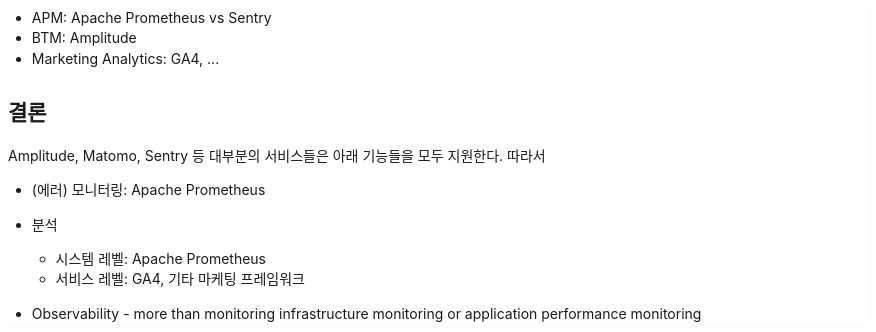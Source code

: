* APM: Apache Prometheus vs Sentry
* BTM: Amplitude
* Marketing Analytics: GA4, ...


##  결론
Amplitude, Matomo, Sentry 등 대부분의 서비스들은 아래 기능들을 모두 지원한다.
따라서
* (에러) 모니터링: Apache Prometheus
* 분석
  * 시스템 레벨: Apache Prometheus
  * 서비스 레벨: GA4, 기타 마케팅 프레임워크

* Observability - more than monitoring
infrastructure monitoring or application performance monitoring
┄┄┄┄┄┄┄┄┄┄
**Brief**
Return, with nothing added or dropped, the line containing "기타 마케팅 프레임워크" and every line after it to the end of the listing above.

**Solution below**
  * 서비스 레벨: GA4, 기타 마케팅 프레임워크

* Observability - more than monitoring
infrastructure monitoring or application performance monitoring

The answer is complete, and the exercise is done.